SAN JOSE, Costa Rica -- Conservation groups PRETOMA and Turtle Island Restoration Network and have found evidence that hammerhead sharks (Sphyrna lewini) are being exported from Costa Rican ports and flown to plates in Hong Kong by way of stop-overs on U.S. soil.
Eastern Pacific Scalloped hammerhead sharks are listed as "endangered" under the U.S. Endangered Species Act (ESA). The export and trade of endangered species shark fins violates the environmental law, which bans shipments of endangered species products, including "in transit" hammerhead shark fins.
"We warned the Costa Rican officials that these exports would occur in violation of the ESA, but the higher authorities of the Ministry of Environment decided to proceed with the exports anyway," said a concerned Randall Arauz of PRETOMA. "We blew the whistle and alerted the U.S. authorities as well, with no positive response either."
"Costa Rica's disregard for international laws designed to protect endangered wildlife coupled with the U.S. government's failure to enforce prohibitions on illegal shark fin shipments spells disaster for scalloped hammerhead populations," said Doug Karpa, legal program director with Turtle Island Restoration Network. "These unique sharks could go extinct in our lifetime if we don't end this illegal trade."

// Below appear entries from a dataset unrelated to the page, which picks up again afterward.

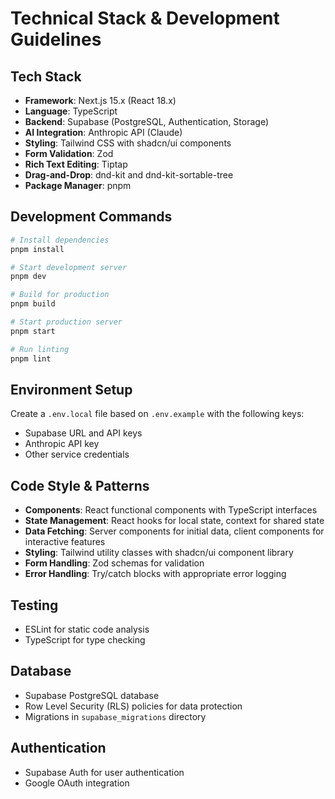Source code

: # Technical Stack & Development Guidelines

## Tech Stack

- **Framework**: Next.js 15.x (React 18.x)
- **Language**: TypeScript
- **Backend**: Supabase (PostgreSQL, Authentication, Storage)
- **AI Integration**: Anthropic API (Claude)
- **Styling**: Tailwind CSS with shadcn/ui components
- **Form Validation**: Zod
- **Rich Text Editing**: Tiptap
- **Drag-and-Drop**: dnd-kit and dnd-kit-sortable-tree
- **Package Manager**: pnpm

## Development Commands

```bash
# Install dependencies
pnpm install

# Start development server
pnpm dev

# Build for production
pnpm build

# Start production server
pnpm start

# Run linting
pnpm lint
```

## Environment Setup

Create a `.env.local` file based on `.env.example` with the following keys:
- Supabase URL and API keys
- Anthropic API key
- Other service credentials

## Code Style & Patterns

- **Components**: React functional components with TypeScript interfaces
- **State Management**: React hooks for local state, context for shared state
- **Data Fetching**: Server components for initial data, client components for interactive features
- **Styling**: Tailwind utility classes with shadcn/ui component library
- **Form Handling**: Zod schemas for validation
- **Error Handling**: Try/catch blocks with appropriate error logging

## Testing

- ESLint for static code analysis
- TypeScript for type checking

## Database

- Supabase PostgreSQL database
- Row Level Security (RLS) policies for data protection
- Migrations in `supabase_migrations` directory

## Authentication

- Supabase Auth for user authentication
- Google OAuth integration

PRETOMA and Turtle Island learned that Costa Rica exported hammerhead shark fins in December and again in February. Given the routing of cargo shipments to China from Costa Rica, these shipments clearly touched down in the U.S., where they should have been confiscated under the ESA and thus been prevented from further trade and sale. However, the U.S. Fish and Wildlife Service failed to enforce the ESA, and allowed the shipments to continue on to Hong Kong.
Illegal Shark Fin Shipment Timeline:
"All scalloped hammerhead fins exported from Costa Rica derive from the endangered Eastern Pacific population that is protected under the ESA. The fact that the U.S. failed to interrupt the shipments the moment they touched down on U.S. soil, makes them an accomplice in the unregulated, international trade of shark fins," said Maike Heidemeyer, a biologist with PRETOMA who investigated the shipments.